Too bad you used the worst of the Sanger instruments for your comparison, but the difference is still stark.
The Amersham/GE Healthcare MegaBACE 4500 was a 384-capillary instrument, with readlengths over 1000 bp. Yet, due to ABI’s better dominance in the market, the MB 4500 never had much penetration.
Disclosure: I developed the MegaBACE 4500.

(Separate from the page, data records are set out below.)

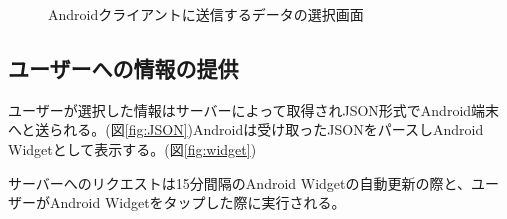 \begin{figure}[htbp]
  \begin{minipage}{\hsize}
    \begin{center}
    \end{center}
    \caption{Androidクライアントに送信するデータの選択画面}
    \label{fig:select}
  \end{minipage}
\end{figure}

\subsection{ユーザーへの情報の提供}
ユーザーが選択した情報はサーバーによって取得されJSON形式でAndroid端末へと送られる。(図\ref{fig:JSON})Androidは受け取ったJSONをパースしAndroid Widgetとして表示する。(図\ref{fig:widget})

サーバーへのリクエストは15分間隔のAndroid Widgetの自動更新の際と、ユーザーがAndroid Widgetをタップした際に実行される。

Hmm, you’re giving me a dilemma: yes, I could add other then-available instruments, which would be nothing else than fair. however, I have no overview of which these were, when they were available, and what the relevant metrics were. Or, if I don’t, I should remove the ABI… I’ll give this a bit of thought. Oh, and when I just started working here in 2005, we still had a MegaBACE – although I never used it.

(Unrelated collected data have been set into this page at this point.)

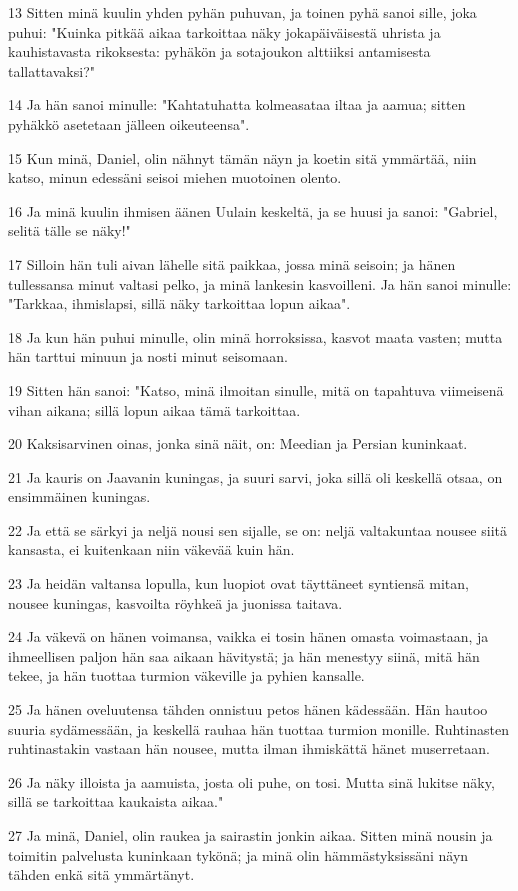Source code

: \par 13 Sitten minä kuulin yhden pyhän puhuvan, ja toinen pyhä sanoi sille, joka puhui: "Kuinka pitkää aikaa tarkoittaa näky jokapäiväisestä uhrista ja kauhistavasta rikoksesta: pyhäkön ja sotajoukon alttiiksi antamisesta tallattavaksi?"
\par 14 Ja hän sanoi minulle: "Kahtatuhatta kolmeasataa iltaa ja aamua; sitten pyhäkkö asetetaan jälleen oikeuteensa".
\par 15 Kun minä, Daniel, olin nähnyt tämän näyn ja koetin sitä ymmärtää, niin katso, minun edessäni seisoi miehen muotoinen olento.
\par 16 Ja minä kuulin ihmisen äänen Uulain keskeltä, ja se huusi ja sanoi: "Gabriel, selitä tälle se näky!"
\par 17 Silloin hän tuli aivan lähelle sitä paikkaa, jossa minä seisoin; ja hänen tullessansa minut valtasi pelko, ja minä lankesin kasvoilleni. Ja hän sanoi minulle: "Tarkkaa, ihmislapsi, sillä näky tarkoittaa lopun aikaa".
\par 18 Ja kun hän puhui minulle, olin minä horroksissa, kasvot maata vasten; mutta hän tarttui minuun ja nosti minut seisomaan.
\par 19 Sitten hän sanoi: "Katso, minä ilmoitan sinulle, mitä on tapahtuva viimeisenä vihan aikana; sillä lopun aikaa tämä tarkoittaa.
\par 20 Kaksisarvinen oinas, jonka sinä näit, on: Meedian ja Persian kuninkaat.
\par 21 Ja kauris on Jaavanin kuningas, ja suuri sarvi, joka sillä oli keskellä otsaa, on ensimmäinen kuningas.
\par 22 Ja että se särkyi ja neljä nousi sen sijalle, se on: neljä valtakuntaa nousee siitä kansasta, ei kuitenkaan niin väkevää kuin hän.
\par 23 Ja heidän valtansa lopulla, kun luopiot ovat täyttäneet syntiensä mitan, nousee kuningas, kasvoilta röyhkeä ja juonissa taitava.
\par 24 Ja väkevä on hänen voimansa, vaikka ei tosin hänen omasta voimastaan, ja ihmeellisen paljon hän saa aikaan hävitystä; ja hän menestyy siinä, mitä hän tekee, ja hän tuottaa turmion väkeville ja pyhien kansalle.
\par 25 Ja hänen oveluutensa tähden onnistuu petos hänen kädessään. Hän hautoo suuria sydämessään, ja keskellä rauhaa hän tuottaa turmion monille. Ruhtinasten ruhtinastakin vastaan hän nousee, mutta ilman ihmiskättä hänet muserretaan.
\par 26 Ja näky illoista ja aamuista, josta oli puhe, on tosi. Mutta sinä lukitse näky, sillä se tarkoittaa kaukaista aikaa."
\par 27 Ja minä, Daniel, olin raukea ja sairastin jonkin aikaa. Sitten minä nousin ja toimitin palvelusta kuninkaan tykönä; ja minä olin hämmästyksissäni näyn tähden enkä sitä ymmärtänyt.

Hi, could I use one of your illustration in my master thesis? i would indicate the source obviously..
thanks in advance
Absolutely!
Hi. Excellent summary which I have shared around my institution. As a PGM evangelist can I point out that 314v2 and 316v2 chips were launched a while back enabling 400bp reads on those chips. Also I presume you’re comparing on an “even” grounding and using the official manufacturer’s numbers? I only mention as I would be pretty disappointed with a 314v2 run that didn’t come out with >250,000 reads and 316v2 that didn’t come to >3m
Thanks! My bad for not following along. Was this release in 2014 or 2013? I need to update the graph (HiSeq4000! RapidRun v2! pacBio P6-C4!) so then I will add your suggested updates.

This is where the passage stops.